Every year GitHub publishes a “State of the Octoverse” report to share insights on the state of open source software and developer ecosystem at large. Every year for the last two years, I’ve written a post to share my own personal thoughts, takeaways, and analysis of the report’s findings.

When I wrote about the 2020 edition, GitHub reported having 56 million developers at the time and projected reaching the 100 million milestone by 2025. Back then, I wrote about where these next 50 million developers would come from based on this projection. But just two years later, GitHub reported in this year’s Octoverse report of having 94 million developers on the platform. Looks like the “next 50 million developers” are already here!

Let’s look at some of the revelations from this year’s Octoverse report that I personally find noteworthy and worth pondering about.

(Disclaimer: I have not and do not participate in the research and production of the Octoverse report. The views expressed in this post, and elsewhere on Interconnected, are all personal opinions. They do not represent GitHub, which happens to be my employer at the time of this writing.)

The Rise of India

The most eye-popping revelation and prediction for me is that India had the largest raw number of developer growth over the last year, and if this trend continues, India “will match the current United States GitHub developer population by 2025.”

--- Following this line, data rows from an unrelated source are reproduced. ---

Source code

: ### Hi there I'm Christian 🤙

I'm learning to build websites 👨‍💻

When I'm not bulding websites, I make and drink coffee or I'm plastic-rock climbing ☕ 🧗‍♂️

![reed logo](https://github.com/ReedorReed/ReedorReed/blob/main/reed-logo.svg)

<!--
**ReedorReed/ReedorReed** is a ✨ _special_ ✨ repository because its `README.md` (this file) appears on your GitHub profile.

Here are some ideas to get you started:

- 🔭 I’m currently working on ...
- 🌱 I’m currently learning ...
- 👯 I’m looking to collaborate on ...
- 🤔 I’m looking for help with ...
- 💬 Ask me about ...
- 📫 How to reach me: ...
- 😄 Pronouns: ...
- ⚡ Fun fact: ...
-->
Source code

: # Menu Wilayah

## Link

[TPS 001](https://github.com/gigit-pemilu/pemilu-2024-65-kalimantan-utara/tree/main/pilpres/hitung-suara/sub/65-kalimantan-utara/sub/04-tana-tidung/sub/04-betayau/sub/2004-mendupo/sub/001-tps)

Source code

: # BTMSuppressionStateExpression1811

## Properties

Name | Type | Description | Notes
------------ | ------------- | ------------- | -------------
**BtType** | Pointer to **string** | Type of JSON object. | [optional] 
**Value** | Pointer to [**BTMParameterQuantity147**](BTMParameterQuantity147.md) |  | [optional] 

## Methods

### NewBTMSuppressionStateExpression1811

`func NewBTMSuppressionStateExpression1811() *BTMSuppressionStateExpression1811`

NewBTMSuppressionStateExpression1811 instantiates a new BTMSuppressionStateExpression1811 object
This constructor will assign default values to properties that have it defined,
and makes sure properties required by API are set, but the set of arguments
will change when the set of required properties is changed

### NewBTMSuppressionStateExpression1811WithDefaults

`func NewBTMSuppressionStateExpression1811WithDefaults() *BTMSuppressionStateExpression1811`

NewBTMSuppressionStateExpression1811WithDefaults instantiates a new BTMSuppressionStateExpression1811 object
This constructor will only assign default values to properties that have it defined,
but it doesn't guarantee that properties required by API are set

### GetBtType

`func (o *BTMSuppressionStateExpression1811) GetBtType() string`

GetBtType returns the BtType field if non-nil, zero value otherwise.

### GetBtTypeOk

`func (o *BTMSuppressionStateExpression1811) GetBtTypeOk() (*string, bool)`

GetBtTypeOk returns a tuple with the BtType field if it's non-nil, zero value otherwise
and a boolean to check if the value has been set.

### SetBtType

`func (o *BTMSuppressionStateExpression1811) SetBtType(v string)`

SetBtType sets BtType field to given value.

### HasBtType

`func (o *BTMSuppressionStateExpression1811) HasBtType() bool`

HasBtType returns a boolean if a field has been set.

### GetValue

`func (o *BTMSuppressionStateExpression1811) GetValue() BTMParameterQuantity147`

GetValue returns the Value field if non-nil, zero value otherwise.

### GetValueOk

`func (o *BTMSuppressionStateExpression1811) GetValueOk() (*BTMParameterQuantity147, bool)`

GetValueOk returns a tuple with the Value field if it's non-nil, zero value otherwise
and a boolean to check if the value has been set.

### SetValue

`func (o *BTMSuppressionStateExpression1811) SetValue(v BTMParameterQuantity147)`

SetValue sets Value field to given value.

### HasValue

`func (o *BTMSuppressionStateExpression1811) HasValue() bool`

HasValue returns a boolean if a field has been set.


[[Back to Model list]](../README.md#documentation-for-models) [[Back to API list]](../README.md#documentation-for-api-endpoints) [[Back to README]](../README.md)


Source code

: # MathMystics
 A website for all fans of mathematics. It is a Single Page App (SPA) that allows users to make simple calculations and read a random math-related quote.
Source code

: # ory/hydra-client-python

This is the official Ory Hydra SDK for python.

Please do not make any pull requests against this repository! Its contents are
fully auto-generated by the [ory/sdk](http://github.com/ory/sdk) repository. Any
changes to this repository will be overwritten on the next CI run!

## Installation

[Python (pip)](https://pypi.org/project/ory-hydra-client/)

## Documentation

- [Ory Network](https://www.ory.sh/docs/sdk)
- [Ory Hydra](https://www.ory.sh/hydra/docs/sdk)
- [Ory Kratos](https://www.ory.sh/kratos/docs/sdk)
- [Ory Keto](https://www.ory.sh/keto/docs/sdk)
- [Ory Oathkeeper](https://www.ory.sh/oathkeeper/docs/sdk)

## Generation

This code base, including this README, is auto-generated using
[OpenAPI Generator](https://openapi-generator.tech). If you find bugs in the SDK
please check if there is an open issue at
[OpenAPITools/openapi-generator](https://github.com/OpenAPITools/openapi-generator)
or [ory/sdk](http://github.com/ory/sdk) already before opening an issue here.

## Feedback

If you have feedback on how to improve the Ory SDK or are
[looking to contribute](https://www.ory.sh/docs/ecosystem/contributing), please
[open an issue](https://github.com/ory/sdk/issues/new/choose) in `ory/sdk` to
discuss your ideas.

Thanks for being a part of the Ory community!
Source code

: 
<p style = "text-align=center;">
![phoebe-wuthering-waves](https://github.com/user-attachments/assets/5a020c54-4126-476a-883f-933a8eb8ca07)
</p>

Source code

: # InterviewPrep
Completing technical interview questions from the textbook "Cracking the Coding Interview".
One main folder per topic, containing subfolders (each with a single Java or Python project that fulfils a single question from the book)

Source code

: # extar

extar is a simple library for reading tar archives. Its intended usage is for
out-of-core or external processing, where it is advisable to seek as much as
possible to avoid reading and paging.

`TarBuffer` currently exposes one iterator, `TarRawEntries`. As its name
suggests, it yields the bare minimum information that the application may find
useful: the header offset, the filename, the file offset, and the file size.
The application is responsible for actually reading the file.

Source: https://octoverse.github.com/2022/global-tech-talent

Open source, as a software development model, has always been a globally distributed phenomenon. Even though the concept took root among the corridors of MIT in the 1980s, the most widely-adopted open source technology to date, Linux, started in the classrooms of the University of Helsinki in Finland. So any country with either a large and/or reasonably educated population can become a leader in open source; it is not supposed to be a US-centric movement. Even in the very first issue of the Octoverse report, published 10 years ago in 2012, GitHub shared that only 28% of its traffic came from the US.

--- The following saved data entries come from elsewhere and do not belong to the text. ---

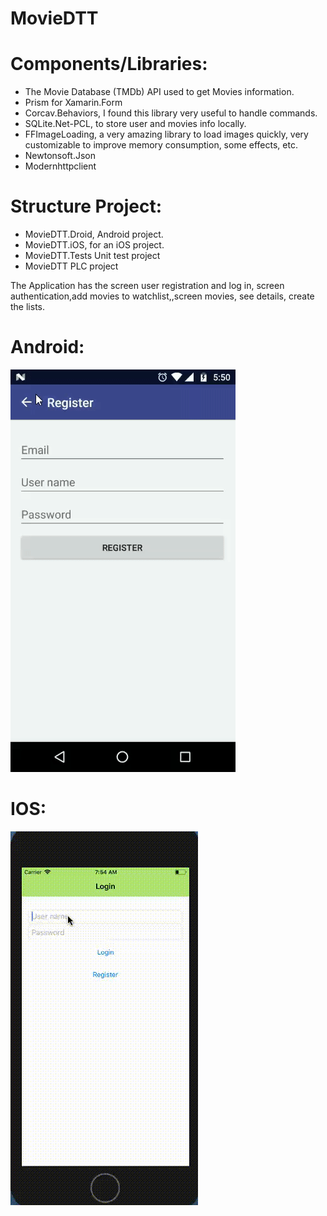 # MovieDTT
# Components/Libraries:
- The Movie Database (TMDb) API used to get Movies information.
- Prism for Xamarin.Form
- Corcav.Behaviors, I found this library very useful to handle commands.
- SQLite.Net-PCL, to store user and movies info locally.
- FFImageLoading, a very amazing library to load images quickly, very customizable to improve memory consumption, some effects, etc.
- Newtonsoft.Json
- Modernhttpclient

# Structure Project:
- MovieDTT.Droid, Android project.
- MovieDTT.iOS, for an iOS project.
- MovieDTT.Tests Unit test project
- MovieDTT PLC project

The Application has the screen user registration and log in, screen authentication,add movies to watchlist,,screen movies, see details, create the lists.

# Android:
![alt text](https://github.com/danieltabarest/MovieDTT/blob/development/Screenshots/android.gif)

# IOS:
![alt text](https://github.com/danieltabarest/MovieDTT/blob/development/Screenshots/ios.gif)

However, there is one often underappreciated element about India in the worldwide tech ecosystem that is uniquely contributing to its rise: global system integrators (GSIs).

GSIs are huge consulting and IT services companies that resell, implement, and deliver services for technology products. It is the “unsexy” part of the industry that enables massive trends (and jargons) like “digital transformation” or “cloud adoption”. These companies don’t come up with new products per se, but they have massive technical workforces, whose job is to learn how to implement whichever product a client wants into its existing systems. Thus, they are called “system integrators”, or SIs.

There is literally an SI for everything. Want to integrate a CRM into your system for your sales team so they don’t use spreadsheets anymore? There are SIs for that. Want to implement HR or accounting software so your back office operations move away from paper documents? There are SIs for that. Want to lift and shift your on-premises IT infrastructure to a public cloud? There are SIs for that. Because the companies that these SIs typically work with are Global 2000 enterprises, their reach and influence is also global. Thus, G + SIs. And the country that supplies the most technical workforce for the top GSIs is India!

Among the top five GSIs:

  1. Accenture
  2. Infosys
  3. Tata Consultancy Services
  4. HCL Technologies
  5. Cognizant

Three are headquartered in India: Infosys. Tata, HCL. For Accenture, ~250,000 out of its roughly 700,000 employees are in India (about 35%). For Cognizant, ~240,000 out of its roughly 330,000 employees are in India (a whopping 72%). This is, of course, not to say that Indian developers only work at GSIs. The country’s growing domestic tech startup ecosystem and large multinational companies setting up engineering hubs in India both continue to be trends as well. But India’s place among all the GSIs is unique.

The second order effect of India dominating the GSIs’ workforce is not only that there will continue to be demand for the country to train more engineers and developers, but that these developers are learning to build, integrate, and provide services for some of the most complex technical challenges facing big companies. This means that Indian developers are higher on the value chain and their skills are more valuable than other IT outsourcing destinations. And as more big companies, both tech and non-tech, use more open source software, they will continue to gravitate towards open source, which shows up in developers growth counts on GitHub, where most of the open source activities in the world take place.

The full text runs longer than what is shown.